E ficou clara a intenção do nosso País de aproveitar o ímpeto europeu para dar também seguimento ao Programa Ferrovia 2020, que previa a renovação completa das condições ferroviárias nacionais até ao final do ano passado, tendo ficado por realizar quase 90% das obras previstas. 2023 é agora a data limite prevista para a recuperação e modernização das nossas velhas linhas ferroviárias.
A aposta na ferrovia – nacional e comunitariamente falando – pode constituir, a nosso ver, uma das mais interessantes e inteligentes, sendo o encurtamento das distâncias geográficas mero símbolo de uma necessária e verdadeira aproximação.
Assim, não é de estranhar que a produção legislativa nacional a este respeito tenha sido vasta no último trimestre de 2020, com a tão aguardada transposição da regulamentação comunitária de 2016, através de vários diplomas.
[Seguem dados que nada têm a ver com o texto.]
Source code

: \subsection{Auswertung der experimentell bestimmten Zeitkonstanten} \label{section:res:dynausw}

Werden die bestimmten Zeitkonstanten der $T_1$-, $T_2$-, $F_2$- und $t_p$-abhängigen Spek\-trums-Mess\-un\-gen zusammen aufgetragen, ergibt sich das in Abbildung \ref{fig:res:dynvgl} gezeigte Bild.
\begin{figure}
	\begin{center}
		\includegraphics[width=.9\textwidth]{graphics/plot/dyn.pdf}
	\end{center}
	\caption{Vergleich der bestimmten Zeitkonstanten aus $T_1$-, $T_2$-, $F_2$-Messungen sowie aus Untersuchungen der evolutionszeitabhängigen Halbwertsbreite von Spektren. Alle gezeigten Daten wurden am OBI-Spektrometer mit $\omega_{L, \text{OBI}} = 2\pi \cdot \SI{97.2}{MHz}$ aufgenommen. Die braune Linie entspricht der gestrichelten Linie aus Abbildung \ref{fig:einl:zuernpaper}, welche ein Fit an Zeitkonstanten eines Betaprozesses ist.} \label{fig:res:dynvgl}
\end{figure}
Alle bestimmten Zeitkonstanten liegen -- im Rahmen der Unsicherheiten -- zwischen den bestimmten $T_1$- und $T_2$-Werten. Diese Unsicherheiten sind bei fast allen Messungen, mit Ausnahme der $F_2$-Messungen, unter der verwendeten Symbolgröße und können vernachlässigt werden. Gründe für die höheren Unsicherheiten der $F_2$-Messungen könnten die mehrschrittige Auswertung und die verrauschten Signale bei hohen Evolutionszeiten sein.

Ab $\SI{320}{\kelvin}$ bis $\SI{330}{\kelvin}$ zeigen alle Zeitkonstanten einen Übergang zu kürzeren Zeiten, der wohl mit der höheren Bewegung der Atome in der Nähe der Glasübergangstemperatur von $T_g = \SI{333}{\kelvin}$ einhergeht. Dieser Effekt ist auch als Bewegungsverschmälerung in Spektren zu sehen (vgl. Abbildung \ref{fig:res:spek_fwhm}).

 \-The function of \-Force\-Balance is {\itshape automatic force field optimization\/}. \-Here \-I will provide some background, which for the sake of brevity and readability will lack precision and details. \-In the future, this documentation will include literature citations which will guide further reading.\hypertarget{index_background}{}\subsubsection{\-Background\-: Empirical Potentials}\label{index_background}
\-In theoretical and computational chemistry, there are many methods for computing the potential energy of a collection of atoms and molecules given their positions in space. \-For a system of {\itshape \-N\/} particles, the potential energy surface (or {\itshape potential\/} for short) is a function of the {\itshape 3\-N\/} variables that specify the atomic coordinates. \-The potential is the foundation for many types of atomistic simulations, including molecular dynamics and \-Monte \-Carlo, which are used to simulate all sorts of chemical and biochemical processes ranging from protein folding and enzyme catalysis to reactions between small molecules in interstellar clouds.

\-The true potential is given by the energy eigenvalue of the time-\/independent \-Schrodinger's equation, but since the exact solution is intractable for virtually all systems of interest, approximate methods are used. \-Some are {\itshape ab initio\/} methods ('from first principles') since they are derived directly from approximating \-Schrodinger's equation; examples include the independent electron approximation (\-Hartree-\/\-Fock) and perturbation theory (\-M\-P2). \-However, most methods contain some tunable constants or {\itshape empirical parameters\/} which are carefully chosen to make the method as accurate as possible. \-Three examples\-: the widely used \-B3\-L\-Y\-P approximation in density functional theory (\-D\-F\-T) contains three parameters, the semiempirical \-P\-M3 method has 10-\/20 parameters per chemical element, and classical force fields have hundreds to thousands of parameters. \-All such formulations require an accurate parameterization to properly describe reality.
A 13 de outubro, através do Decreto-Lei n.º 85/2020, Portugal transpôs parcialmente a Diretiva comunitária (de 2016) relativa à segurança ferroviária, regulando a promoção e a gestão da segurança na ferrovia nacional, bem como definindo regimes de fiscalização e sancionatórios.
A 20 de outubro, o Decreto-Lei n.º 91/2020 traduz a “peça fundamental do puzzle”, dado que transpõe a Diretiva europeia relativa à interoperabilidade do sistema ferroviário na União, fixando as condições para a sua concretização, em matéria de conceção, construção, entrada em serviço, adaptação, renovação e exploração, bem como qualificações profissionais e condições de saúde e segurança do pessoal afeto à exploração e manutenção.
Finalmente, a 7 de dezembro, o Decreto-Lei n.º 101-C/2020 veio complementar o regime anteriormente referido, no que se refere a investigações de segurança a acidentes e incidentes no Transporte Ferroviário, visando tornar as mesmas mais eficazes.
A aposta na ferrovia – nacional e comunitariamente falando – pode constituir, a nosso ver, uma das mais interessantes e inteligentes, sendo o encurtamento das distâncias geográficas mero símbolo de uma necessária e verdadeira aproximação.
Estamos profundamente convencidos de que tal representa, no que parece um regresso ao passado, o sábio aproveitar de património – histórico, construtivo-arquitetónico e, porque não dizê-lo, cultural – tão marcante no Velho Continente, que pode significar um salto de gigante no cumprimento das metas ambientais determinantes do nosso futuro.